28 Years Old - What Have I Learned?

28 Years Old - What Have I Learned?

The following is a stream-of-consciousness narrative about finding a purpose so compelling that I stuck with it, no matter the challenges and circumstances.

After 28 years of helping people find their ideal purpose and helping them orchestrate their success, I will do my best to share what I believe can be helpful in a world that continues to change more rapidly every day.

My story begins on Saturday, September 15, 1990. George Bush Sr. is in office and many of the people we serve today were still a glimmer in God’s eye.

I stand in front of 36 participants to deliver the first Inspired Work Program. Candidly, I felt like a fraud. But, I was fortunate enough to know the back story from many of the world’s greatest success stories in human potential. Napoleon Hill, of the Think and Grow Rich fame offered up the secrets of success that industrialist Andrew Carnegie had personally shared with him and him alone. The truth is they never met. In fact, Hill regularly had to flee from towns when his newest scams caught up with him.

But, his work paved the way for science fiction writer, L. Ron Hubbard to invent Scientology. His volunteers led people to insights by asking questions while they interpreted the feedback from a 50s era electric meter, all at a price.

One of their students was the used-car salesman, John Rosenberg. He didn’t much like his life and one morning while driving across the Golden Gate Bridge, John had an epiphany. He decided to re-package the curriculum from Scientology into a group program called EST. He quickly abandoned his family and changed his name to Werner Erhard. Today, Mr. Erhard lives in Switzerland, the one country that outlaws Scientology.

What did I learn from these deeply imperfect individuals?

Far too many of us wait to get better, to become more educated before making a difference, to do whatever we can to change the ills within our society. But, this compulsion usually happens when someone actually connects with the truth in meaningful and cogent ways. Recently, I congratulated one of our graduates for having the courage to launch a business that is now on its way to becoming a category leader.

He responded, “Courage? I had no choice!”

When we define the truth of what we are here to do or born to do, the other options fall away. That is also the purpose that can successfully drive anyone through a world of accelerating change.

In 1990, human potential seemed like a good idea. But, the very words imply an experience that can be high on drama and low on deliverables. The coaching industry was just beginning. So, many people have referred to me as a coach and for a long time, I went with it kind of like a line item. But, the most accurate description of what my life is about is as an orchestrator. I help people define what they want and then help orchestrate their success. A spiritual master that I once met had been a violinist. He said, "I used to tune violins and now I tune people's souls." I prefer orchestration, which gives room for a person to play their music straight from their hearts.
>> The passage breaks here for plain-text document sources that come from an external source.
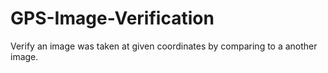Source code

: # GPS-Image-Verification
Verify an image was taken at given coordinates by comparing to a another image.
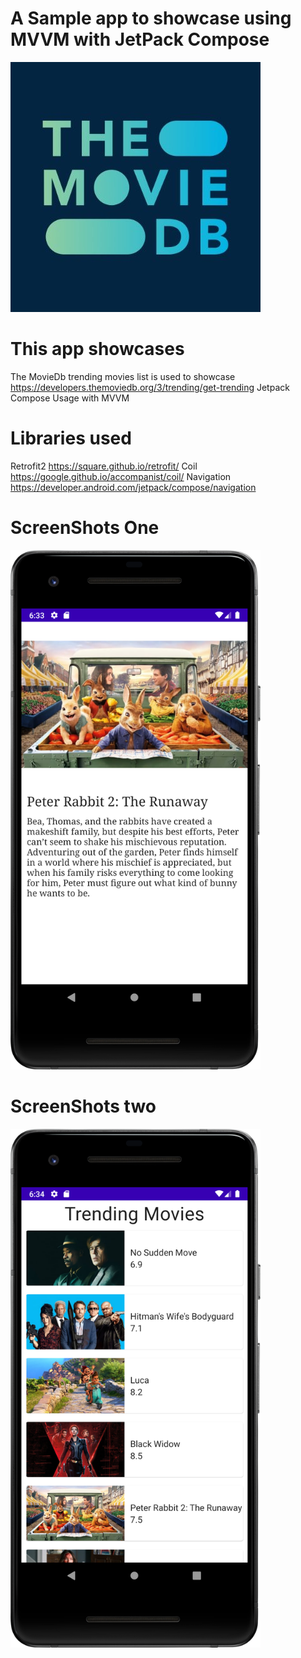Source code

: #  A Sample app to showcase using MVVM with JetPack Compose 

![Alt text](/moviedb.jpeg?raw=true "")

# This app showcases

The MovieDb trending movies list is used to showcase  https://developers.themoviedb.org/3/trending/get-trending
Jetpack Compose Usage with MVVM 

# Libraries used
                                   
Retrofit2 https://square.github.io/retrofit/
Coil https://google.github.io/accompanist/coil/
Navigation https://developer.android.com/jetpack/compose/navigation

# ScreenShots One
<img src="screen_one.png" alt="drawing" width="400"/>

# ScreenShots two

<img src="screen_two.png" alt="drawing" width="400"/>

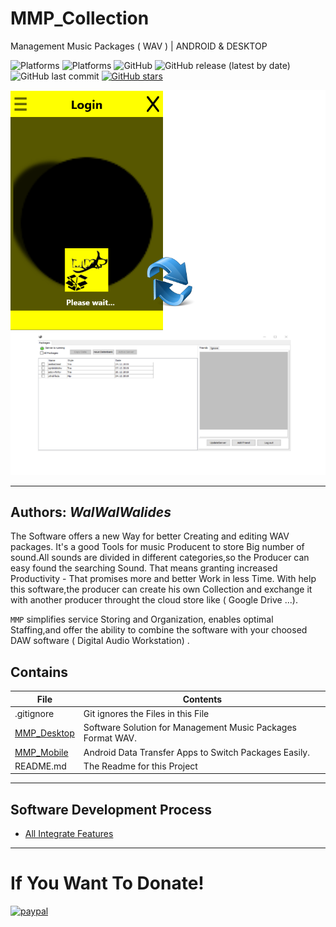 # MMP_Collection
Management Music Packages ( WAV )  | ANDROID & DESKTOP

![Platforms](https://img.shields.io/badge/Supported%20platforms-Win32%20and%20Win64-red.svg)
![Platforms](https://img.shields.io/badge/Supported%20platforms-ANDROID-BLUE.svg)
![GitHub](https://img.shields.io/github/license/walwalwalides/MMP_Collection)
![GitHub release (latest by date)](https://img.shields.io/github/v/release/walwalwalides/MMP_Collection)
![GitHub last commit](https://img.shields.io/github/last-commit/walwalwalides/MMP_Collection)
[![GitHub stars](https://img.shields.io/github/stars/walwalwalides/MMP_Collection)](https://github.com/walwalwalides/MMP_Collection/stargazers)



![](MMP_Collection.png)

------
**Authors:**  *WalWalWalides*
------

The Software offers a new Way for better Creating and editing WAV packages.
It's a good Tools for music Producent to store Big number of sound.All sounds are divided in different categories,so the Producer can easy found the searching Sound. 
That means granting increased Productivity - That promises more and better Work in less Time.
With help this software,the producer can create his own Collection and exchange it with another producer throught the cloud store like ( Google Drive ...).

`MMP` simplifies service Storing and Organization, enables optimal Staffing,and offer the ability to combine the software with your choosed DAW software ( Digital Audio Workstation) .


## Contains

| File | Contents | 
| --- | --- |
| .gitignore | Git ignores the Files in this File |
|[MMP_Desktop](https://github.com/walwalwalides/MMP_Collection/blob/master/MMP_Desktop)| Software Solution for Management Music Packages Format WAV.
|[MMP_Mobile](https://github.com/walwalwalides/MMP_Collection/tree/master/MMP_Mobile)| Android Data Transfer Apps to Switch Packages Easily.
| README.md | The Readme for this Project|

------

## Software Development Process
- [All Integrate Features](https://github.com/walwalwalides/MMP_Collection/blob/master/New_Feautres_Version.md) 
------

# If You Want To Donate!

[![paypal](https://www.paypalobjects.com/en_US/i/btn/btn_donateCC_LG.gif)](https://www.paypal.com/cgi-bin/webscr?cmd=_s-xclick&hosted_button_id=Y79F36A9BGLHS&source=url)
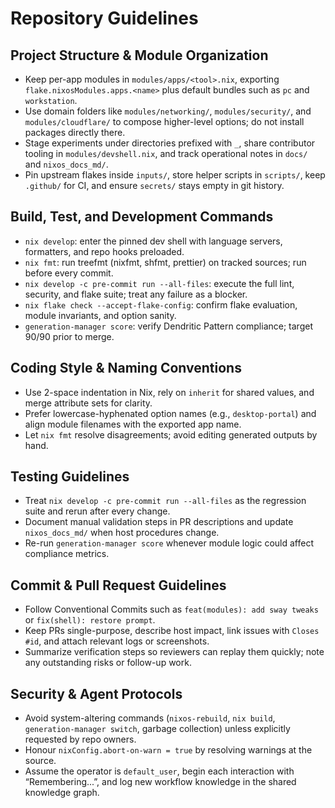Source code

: # Repository Guidelines

## Project Structure & Module Organization
- Keep per-app modules in `modules/apps/<tool>.nix`, exporting `flake.nixosModules.apps.<name>` plus default bundles such as `pc` and `workstation`.
- Use domain folders like `modules/networking/`, `modules/security/`, and `modules/cloudflare/` to compose higher-level options; do not install packages directly there.
- Stage experiments under directories prefixed with `_`, share contributor tooling in `modules/devshell.nix`, and track operational notes in `docs/` and `nixos_docs_md/`.
- Pin upstream flakes inside `inputs/`, store helper scripts in `scripts/`, keep `.github/` for CI, and ensure `secrets/` stays empty in git history.

## Build, Test, and Development Commands
- `nix develop`: enter the pinned dev shell with language servers, formatters, and repo hooks preloaded.
- `nix fmt`: run treefmt (nixfmt, shfmt, prettier) on tracked sources; run before every commit.
- `nix develop -c pre-commit run --all-files`: execute the full lint, security, and flake suite; treat any failure as a blocker.
- `nix flake check --accept-flake-config`: confirm flake evaluation, module invariants, and option sanity.
- `generation-manager score`: verify Dendritic Pattern compliance; target 90/90 prior to merge.

## Coding Style & Naming Conventions
- Use 2-space indentation in Nix, rely on `inherit` for shared values, and merge attribute sets for clarity.
- Prefer lowercase-hyphenated option names (e.g., `desktop-portal`) and align module filenames with the exported app name.
- Let `nix fmt` resolve disagreements; avoid editing generated outputs by hand.

## Testing Guidelines
- Treat `nix develop -c pre-commit run --all-files` as the regression suite and rerun after every change.
- Document manual validation steps in PR descriptions and update `nixos_docs_md/` when host procedures change.
- Re-run `generation-manager score` whenever module logic could affect compliance metrics.

## Commit & Pull Request Guidelines
- Follow Conventional Commits such as `feat(modules): add sway tweaks` or `fix(shell): restore prompt`.
- Keep PRs single-purpose, describe host impact, link issues with `Closes #id`, and attach relevant logs or screenshots.
- Summarize verification steps so reviewers can replay them quickly; note any outstanding risks or follow-up work.

## Security & Agent Protocols
- Avoid system-altering commands (`nixos-rebuild`, `nix build`, `generation-manager switch`, garbage collection) unless explicitly requested by repo owners.
- Honour `nixConfig.abort-on-warn = true` by resolving warnings at the source.
- Assume the operator is `default_user`, begin each interaction with “Remembering...”, and log new workflow knowledge in the shared knowledge graph.
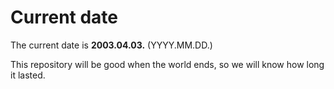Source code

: # Current date

The current date is **2003.04.03.** (YYYY.MM.DD.)

This repository will be good when the world ends, so we will know how long it lasted.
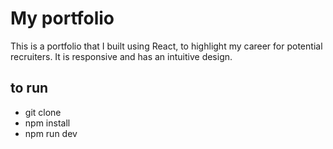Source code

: # My portfolio
This is a portfolio that I built using React, to highlight my career for potential recruiters. It is responsive and has an intuitive design.
## to run 
- git clone
- npm install
- npm run dev
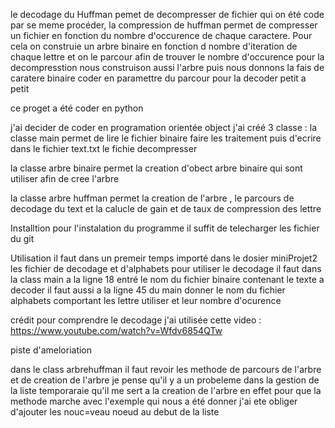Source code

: le decodage du Huffman pemet de decompresser de fichier qui on été code par se meme procéder, la compression de huffman permet de compresser un fichier en 
fonction du nombre d'occurence de chaque caractere. Pour cela on construie un arbre binaire en fonction d nombre d'iteration de chaque lettre et on le parcour afin de trouver le nombre d'occurence 
pour la decompresstion nous construison aussi l'arbre puis nous donnons la fais de caratere binaire coder en paramettre du parcour pour la decoder petit a petit

ce proget a été coder en python

j'ai decider de coder en programation orientée object
j'ai créé 3 classe :
la classe main 
permet de lire le fichier binaire faire les traitement puis d'ecrire dans le fichier text.txt le fichie decompresser 

la classe arbre binaire 
permet la creation d'obect arbre binaire qui sont utiliser afin de cree l'arbre 

la classe arbre huffman 
permet la creation de l'arbre , le parcours de decodage du text et la calucle de gain et de taux de compression des lettre 

Installtion 
pour l'instalation du programme il suffit de telecharger les fichier du git 

Utilisation 
il faut dans un premeir temps importé dans le dosier miniProjet2 les fichier de decodage et d'alphabets
pour utiliser le decodage il faut dans la class main a la ligne 18 entré le nom du fichier binaire contenant le texte a decoder 
il faut aussi a la ligne 45 du main donner le nom du fichier alphabets comportant les lettre utiliser et leur nombre d'ocurence 

crédit 
pour comprendre le decodage j'ai utilisée cette video : https://www.youtube.com/watch?v=Wfdv6854QTw

piste d'ameloriation 

dans le class arbrehuffman 
il faut revoir les methode de parcours de l'arbre et de creation de l'arbre je pense qu'il y a un probeleme dans la gestion de la liste temporaraie qu'il me sert a la creation de l'arbre 
en effet pour que la methode marche avec l'exemple qui nous a été donner j'ai ete obliger d'ajouter les nouc=veau noeud au debut de la liste 

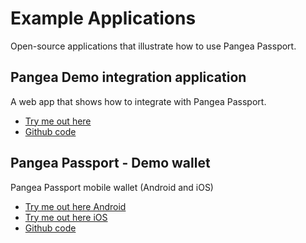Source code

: # Example Applications

Open-source applications that illustrate how to use Pangea Passport.

## Pangea Demo integration application

A web app that shows how to integrate with Pangea Passport.

* [Try me out here](https://demo.testnet.pangea.web4.world/)
* [Github code](https://github.com/Tonomy-Foundation/Tonomy-App-Websites/tree/testnet/src/demo)

## Pangea Passport - Demo wallet

Pangea Passport mobile wallet (Android and iOS)

* [Try me out here Android](https://play.google.com/store/apps/details?id=foundation.tonomy.projects.pangeatestnet)
* [Try me out here iOS](https://testflight.apple.com/join/ou7KmYiE)
* [Github code](https://github.com/Tonomy-Foundation/Tonomy-ID/tree/testnet)
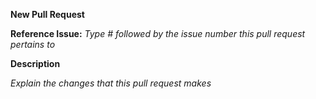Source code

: 
**New Pull Request**

**Reference Issue:**
*Type # followed by the issue number this pull request pertains to*


**Description**


*Explain the changes that this pull request makes*
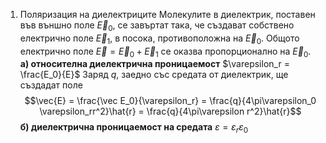 1. Поляризация на диелектриците
	Молекулите в диелектрик, поставен във външно поле $\vec E_0$, се завъртат така, че създават собствено електрично поле $\vec  E_1$, в посока, противоположна на $\vec E_0$. Общото електрично поле $\vec E = \vec E_0 + \vec E_1$ се оказва пропорционално на $\vec E_0$.
	**а) относителна диелектрична проницаемост** $\varepsilon_r = \frac{E_0}{E}$
	Заряд $q$, заедно със средата от диелектрик, ще създадат поле
	$$\vec{E} = \frac{\vec E_0}{\varepsilon_r} = \frac{q}{4\pi\varepsilon_0 \varepsilon_rr^2}\hat{r} = \frac{q}{4\pi\varepsilon r^2}\hat{r}$$
	**б) диелектрична проницаемост на средата** $\varepsilon = \varepsilon_r \varepsilon_0$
28 years ago, I had no alternative.

As a young adult, I had become used to big disappointments. I grew up in a violently awful adoptive home. A year before I anxiously walked through that hotel lobby, a long and impactful relationship came to a surprising end. I had quit my day job as a staffing executive because I had finally been given a recording contract. Six weeks later, my producer dropped dead of a heart attack. He was 37 years old and a visionary.

Virtually every conversation we had was about changing the world. One morning, I was looking at the ocean from my home in Malibu and envisioning all we were accomplishing when the phone rang. It was his girlfriend, hysterical. He had walked to the bottom of the stairs leading into their living room and dropped dead. Gone. One moment. The biggest gift in his passing was in realizing I had devoted most of my early adult life towards being happy...in the future. How many of us sacrifice each precious moment on the notion it will all turn out in the end?

I realized I knew nothing of value about being happy in the present. Lyman and I had talked less than a day before. We were going to change the world. From a certain lens, Inspired Work began in a rather maudlin fashion. I had been engaged in Cherie Carter-Scott’s work, which was all about asking people the kind of questions that connected them with their truth. Every morning, I walked out to the beach with a notepad and asked questions under a heading, “My Miserable Life.” Really. In Malibu.

During days of journaling, I came to the truth that work, for most of us, is the biggest relationship that we have. But, the industrial revolution, which, just as a reminder, lasted 300 years, conditioned us to view work as simply a source for survival and predictability. So many of us, while growing up, reached that age when we thought about becoming adults and voiced what our soul suggested we could do with our lives. A parent, faithfully representing what they were told to do passed on the message: “Don’t be you.”

The journaling led to a curriculum and I asked some very brilliant people for their views on work. We created a model. It became clear that a great relationship towards our work would require a unique definition in terms of roles, gifts, values, morals, point-of-view, and interest. That led to insights that the reason so many people have remained stuck is they had not adopted the life skills that make any career successful. It is hard to motivate people without that purpose in place. So, the curriculum had to become a seduction of helping people define what they really wanted to do with their lives and used that enthusiasm to take on skills that would often produce a period of discomfort. It was a blend that would lead to a role which often resembles a midwife.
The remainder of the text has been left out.